2-WIth 9 inch buds, the base of the buds are 9" away the fluoros, this
doesn't make for good resin development at the base of the buds. Right now I'm planning to get a HID. Of course it cannot be used with the
multi-shelf method, but I will continue to use a trellis because of the
positive impact it has on overall vertical productivity. I believe the HID
will eliminate the distance-to-light-source problem found with fluoros and
very long buds.
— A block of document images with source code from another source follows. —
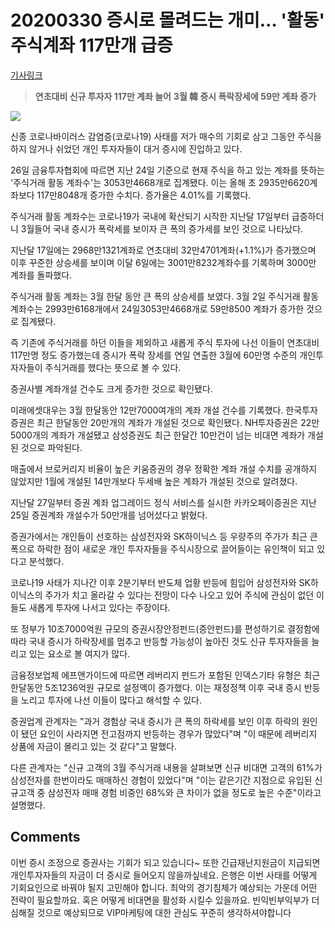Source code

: # 20200330 증시로 몰려드는 개미… '활동' 주식계좌 117만개 급증

[기사링크](<https://newsis.com/view/?id=NISX20200326_0000971671&cID=10401&pID=10400>)



> **연초대비 신규 투자자 117만 계좌 늘어**
> **3월 韓 증시 폭락장세에 59만 계좌 증가**



![](https://image.newsis.com/2020/03/26/NISI20200326_0000501703_web.jpg?rnd=20200326150911)



  신종 코로나바이러스 감염증(코로나19) 사태를 저가 매수의 기회로 삼고 그동안 주식을 하지 않거나 쉬었던 개인 투자자들이 대거 증시에 진입하고 있다. 



26일 금융투자협회에 따르면 지난 24일 기준으로 현재 주식을 하고 있는 계좌를 뜻하는 '주식거래 활동 계좌수'는 3053만4668개로 집계됐다. 이는 올해 초 2935만6620계좌보다 117만8048개 증가한 수치다. 증가율은 4.01%를 기록했다.



주식거래 활동 계좌수는 코로나19가 국내에 확산되기 시작한 지난달 17일부터 급증하더니 3월들어 국내 증시가 폭락세를 보이자 큰 폭의 증가세를 보인 것으로 나타났다. 



지난달 17일에는 2968만1321계좌로 연초대비 32만4701계좌(+1.1%)가 증가했으며 이후 꾸준한 상승세를 보이며 이달 6일에는 3001만8232계좌수를 기록하며 3000만 계좌를 돌파했다.



주식거래 활동 계좌는 3월 한달 동안 큰 폭의 상승세를 보였다. 3월 2일 주식거래 활동 계좌수는 2993만6168개에서 24일3053만4668개로 59만8500 계좌가 증가한 것으로 집계됐다. 



즉 기존에 주식거래를 하던 이들을 제외하고 새롭게 주식 투자에 나선 이들이 연초대비 117만명 정도 증가했는데 증시가 폭락 장세를 연일 연출한 3월에 60만명 수준의 개인투자자들이 주식거래를 했다는 뜻으로 볼 수 있다.  


증권사별 계좌개설 건수도 크게 증가한 것으로 확인됐다.



미래에셋대우는 3월 한달동안 12만7000여개의 계좌 개설 건수를 기록했다. 한국투자증권은 최근 한달동안 20만개의 계좌가 개설된 것으로 확인됐다. NH투자증권은 22만5000개의 계좌가 개설됐고 삼성증권도 최근 한달간 10만건이 넘는 비대면 계좌가 개설된 것으로 파악된다.



매출에서 브로커리지 비율이 높은 키움증권의 경우 정확한 계좌 개설 수치를 공개하지 않았지만 1월에 개설된 14만개보다 두세배 높은 계좌가 개설된 것으로 알려졌다.



지난달 27일부터 증권 계좌 업그레이드 정식 서비스를 실시한 카카오페이증권은 지난 25일 증권계좌 개설수가 50만개를 넘어섰다고 밝혔다.



증권가에서는 개인들이 선호하는 삼성전자와 SK하이닉스 등 우량주의 주가가 최근 큰 폭으로 하락한 점이 새로운 개인 투자자들을 주식시장으로 끌어들이는 유인책이 되고 있다고 분석했다.



코로나19 사태가 지나간 이후 2분기부터 반도체 업황 반등에 힘입어 삼성전자와 SK하이닉스의 주가가 치고 올라갈 수 있다는 전망이 다수 나오고 있어 주식에 관심이 없던 이들도 새롭게 투자에 나서고 있다는 주장이다.



또 정부가 10조7000억원 규모의 증권시장안정펀드(증안펀드)를 편성하기로 결정함에 따라 국내 증시가 하락장세를 멈추고 반등할 가능성이 높아진 것도 신규 투자자들을 늘리고 있는 요소로 볼 여지가 많다.



금융정보업체 에프앤가이드에 따르면 레버리지 펀드가 포함된 인덱스기타 유형은 최근 한달동안 5조1236억원 규모로 설정액이 증가했다. 이는 재정정책 이후 국내 증시 반등을 노리고 투자에 나선 이들이 많다고 해석할 수 있다.



증권업계 관계자는 "과거 경험상 국내 증시가 큰 폭의 하락세를 보인 이후 하락의 원인이 됐던 요인이 사라지면 전고점까지 반등하는 경우가 많았다"며 "이 때문에 레버리지 상품에 자금이 몰리고 있는 것 같다"고 말했다.



다른 관계자는 "신규 고객의 3월 주식거래 내용을 살펴보면 신규 비대면 고객의 61%가 삼성전자를 한번이라도 매매하신 경험이 있었다"며 "이는 같은기간 지점으로 유입된 신규고객 중 삼성전자 매매 경험 비중인 68%와 큰 차이가 없을 정도로 높은 수준"이라고 설명했다.  



## Comments

이번 증시 조정으로 증권사는 기회가 되고 있습니다~ 또한 긴급재난지원금이 지급되면 개인투자자들의 자금이 더 증시로 들어오지 않을까싶네요.
은행은 이번 사태를 어떻게 기회요인으로 바꿔야 될지 고민해야 합니다.
최악의 경기침체가 예상되는 가운데 어떤 전략이 필요할까요. 혹은 어떻게 비대면을 활성화 시킬수 있을까요.
빈익빈부익부가 더 심해질 것으로 예상되므로 VIP마케팅에 대한 관심도 꾸준히 생각하셔야합니다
I have the floor space, so why not add it and give it a
shot.
Getting back to your original question.
>Does the space gained by verticle shelving and Floro's sacrafice yield to
>where standard MH or HPS are prefered?
Yield per square foot of "floor space" would address the vertical aspect of
your question. Below is my contribution to the Yield-O-Rama, it's equal to that of HPS.
GRAMS
DRY WT HARVEST WATTS/LIGHTING MEDIUM/STOCK variety
------ ------- -------------- ------------ -------
17.5 MANICURED 40 FLUOR HYDRO,CLONES I
Doubling that for a two shelf vertical setup is 35 grams per square foot of
floor space. That seems to equal most HID yields in the Y-O-R.
TRELLIS
Actually I top the plants when they reach the netting, they're about 12
inches tall at that point. The 10" mentioned in the post refers to
headroom between the netting and the lights, for maturing buds. Don't bend
tops over anymore since only the shoots make for better, more even,
horizontal growth.
I try not to weave the shoots (over/under) the netting, but rather tuck
them down under and redirect them to the next 2" opening once they've
outgrown the one they're in.
Once they hit the netting ALL grwoth remains at 2" from the fluoro tubes,
they hang just above the netting and are only raised when the flowering
tops start to "slowly" grow upward, at this point I have also stopped
training the shoots under the netting.
You're correct in saying the "lower" internodes get more light, but that is
not the purpose of the netting. I want to make that point here. In fact
lower internodes are still lower internodes no matter what system is used,
"they wont ever" be as good as nodes closer to the light. I still cut off
lower shoots that never make it to the netting, because that's where all
the action is happening as far as I'm concerned. The purpose of the
netting is to get all growing tips that will be used for buds to grow at
the same height relative to the lights, and it accomplishes this task
superbly. My harvest consists of many, many, tertiary and quadernary
shoots that have grown into buds between 3 to 6 inches long, and primary
and secondary shoots that can be as long as 10 inches. I would venture to
say that if I used HID lights instead of flouros the buds would be even
longer and fuller, but I would lose the headroom the low profile (about 3
inches) of the fluoros provide and therefore could not have one shelf on
top of the other.
In a trellised horizontal configuration the canopy is where the rubber
meets the road, it receives ALL the light with NO gaps allowed. In a
vertical configuration the spaces between plants is where you lose most of
your production (either in yield or quality), not the shoots that can be
considered undergrowth. You'll always have undergrowth, but you don't
always have to have gaps if you manage horizontal growth to fill them. I
found a trellis to be the best way to do this.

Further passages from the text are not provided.